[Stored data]
---+---
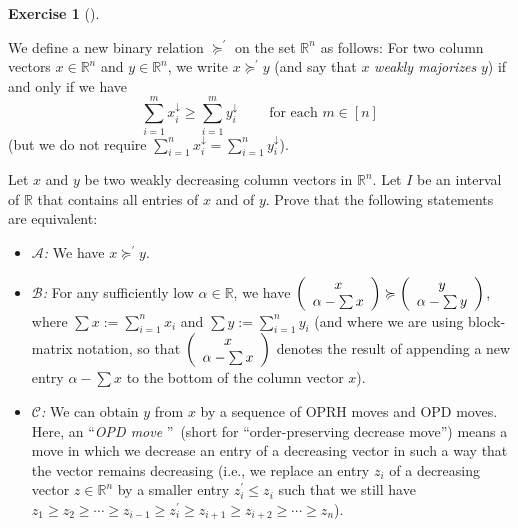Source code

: \documentclass[numbers=enddot,12pt,final,onecolumn,notitlepage]{scrartcl}%
\newcounter{exer}
\numberwithin{exer}{subsection}
\theoremstyle{definition}
\newtheorem{exmp}[exer]{Exercise}
\newenvironment{exercise}[1][]
{\begin{exmp}[#1]\begin{leftbar}}
{\end{leftbar}\end{exmp}}
\let\sumnonlimits\sum
\renewcommand{\sum}{\sumnonlimits\limits}
\begin{document}
\begin{exercise}
\label{exe.major.weakmaj} We define a new binary relation
$\succcurlyeq^{\prime}$ on the set $\mathbb{R}^{n}$ as follows: For two column
vectors $x\in\mathbb{R}^{n}$ and $y\in\mathbb{R}^{n}$, we write $x\succcurlyeq
^{\prime}y$ (and say that $x$ \emph{weakly majorizes} $y$) if and only if we
have%
\[
\sum_{i=1}^{m}x_{i}^{\downarrow}\geq\sum_{i=1}^{m}y_{i}^{\downarrow
}\ \ \ \ \ \ \ \ \ \ \text{for each }m\in\left[  n\right]
\]
(but we do not require $\sum_{i=1}^{n}x_{i}^{\downarrow}=\sum_{i=1}^{n}%
y_{i}^{\downarrow}$).

Let $x$ and $y$ be two weakly decreasing column vectors in $\mathbb{R}^{n}$.
Let $I$ be an interval of $\mathbb{R}$ that contains all entries of $x$ and of
$y$. Prove that the following statements are equivalent:

\begin{itemize}
\item $\mathcal{A}$\textit{:} We have $x\succcurlyeq^{\prime}y$.

\item $\mathcal{B}$\textit{:} For any sufficiently low $\alpha\in\mathbb{R}$,
we have $\left(
\begin{array}
[c]{c}%
x\\
\alpha-\sum x
\end{array}
\right)  \succcurlyeq\left(
\begin{array}
[c]{c}%
y\\
\alpha-\sum y
\end{array}
\right)  $, where $\sum x:=\sum_{i=1}^{n}x_{i}$ and $\sum y:=\sum_{i=1}%
^{n}y_{i}$ (and where we are using block-matrix notation, so that $\left(
\begin{array}
[c]{c}%
x\\
\alpha-\sum x
\end{array}
\right)  $ denotes the result of appending a new entry $\alpha-\sum x$ to the
bottom of the column vector $x$).

\item $\mathcal{C}$\textit{:} We can obtain $y$ from $x$ by a sequence of OPRH
moves and OPD moves. Here, an \textquotedblleft\emph{OPD move}%
\textquotedblright\ (short for \textquotedblleft order-preserving decrease
move\textquotedblright) means a move in which we decrease an entry of a
decreasing vector in such a way that the vector remains decreasing (i.e., we
replace an entry $z_{i}$ of a decreasing vector $z\in\mathbb{R}^{n}$ by a
smaller entry $z_{i}^{\prime}\leq z_{i}$ such that we still have $z_{1}\geq
z_{2}\geq\cdots\geq z_{i-1}\geq z_{i}^{\prime}\geq z_{i+1}\geq z_{i+2}%
\geq\cdots\geq z_{n}$).


\end{itemize}
\end{exercise}
\end{document}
---+---
=== Prompt ===
Gather each line of the records holding the string "textit".

=== Response area ===
\item $\mathcal{A}$\textit{:} We have $x\succcurlyeq^{\prime}y$.
\item $\mathcal{B}$\textit{:} For any sufficiently low $\alpha\in\mathbb{R}$,
\item $\mathcal{C}$\textit{:} We can obtain $y$ from $x$ by a sequence of OPRH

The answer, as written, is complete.